Jake Gyllenhaal’s Mysterio wasn’t the only one pretending to be someone he wasn’t in Spider-Man: Far From Home. The 2019 movie was set in the aftermath of Avengers: Endgame and followed the recently-unsnapped Peter Parker (Tom Holland) on a class trip to Europe as he grappled with the death of his mentor, Tony Stark (Robert Downey Jr.). Former S.H.I.E.L.D. Director Nick Fury (Samuel L. Jackson) and Agent Maria Hill (Cobie Smulders) recruited Spider-Man to join forces with Quentin Beck (Gyllenhaal), a purported superhero from a different reality, to battle the world-threatening Elementals — which turned out to be fake.
The elemental creatures were high-tech illusions created by Beck, whose convincing cosplay superheroics fooled Fury and Hill.
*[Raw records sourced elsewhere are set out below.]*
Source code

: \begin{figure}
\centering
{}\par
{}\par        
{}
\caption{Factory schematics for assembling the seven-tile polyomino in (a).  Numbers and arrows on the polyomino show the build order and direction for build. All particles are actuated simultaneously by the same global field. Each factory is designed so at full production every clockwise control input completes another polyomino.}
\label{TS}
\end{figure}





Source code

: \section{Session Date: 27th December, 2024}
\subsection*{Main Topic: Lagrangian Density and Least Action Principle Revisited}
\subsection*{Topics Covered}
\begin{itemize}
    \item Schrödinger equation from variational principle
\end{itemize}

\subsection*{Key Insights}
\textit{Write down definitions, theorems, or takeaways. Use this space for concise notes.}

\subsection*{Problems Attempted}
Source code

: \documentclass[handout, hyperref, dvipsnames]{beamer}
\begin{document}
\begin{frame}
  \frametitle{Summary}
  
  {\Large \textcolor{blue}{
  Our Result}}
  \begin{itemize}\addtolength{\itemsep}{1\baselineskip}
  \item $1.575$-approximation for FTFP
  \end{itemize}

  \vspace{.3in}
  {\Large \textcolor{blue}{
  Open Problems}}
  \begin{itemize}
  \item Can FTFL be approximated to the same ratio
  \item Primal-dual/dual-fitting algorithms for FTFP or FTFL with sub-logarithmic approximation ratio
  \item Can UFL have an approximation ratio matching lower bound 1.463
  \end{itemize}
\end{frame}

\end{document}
However, a post-credits scene revealed that it was the Skrull shapeshifters Talos (Ben Mendelsohn) and Soren (Sharon Blynn) who had impersonated the pair throughout the movie while the real Fury was in space (setting up the events of Secret Invasion).
It’s a twist that Smulders didn’t learn until after filming had wrapped.
“I wasn’t really me. I didn’t know that until the end, until we had finished shooting,” Smulders said during a panel at Terrificon 2024. “[Marvel Studios] let me know. They were like, ‘Just so you know, we were gonna do this thing.'”
Despite playing a Skrull posing as the real Maria Hill, Smulders added, “They wanted me to play it [normally]. Even if I knew the whole time, I think we still would be playing the reality of the day-to-day.”
Screenwriter Chris McKenna, who co-wrote the script with Erik Sommers, revealed back in 2019 that an early version of the movie involved a plot linking the master of illusions to the shape-shifting Skrulls.
“There was a very, very early iteration of the Mysterio story that actually did involve the Skrulls that we kicked to the curb early in the story-writing process,” McKenna told Variety. “Because this really became a con artist movie, essentially, we really went along with how many ways can we deceive the audience? How many twists and turns can we have?”
“It seemed like it was an idea that [director] Jon Watts had kicked around early on that we embraced as something people would love to have,” McKenna continued. “There’s always one final twist, and we would be living up to what we were trying to emulate and celebrate.”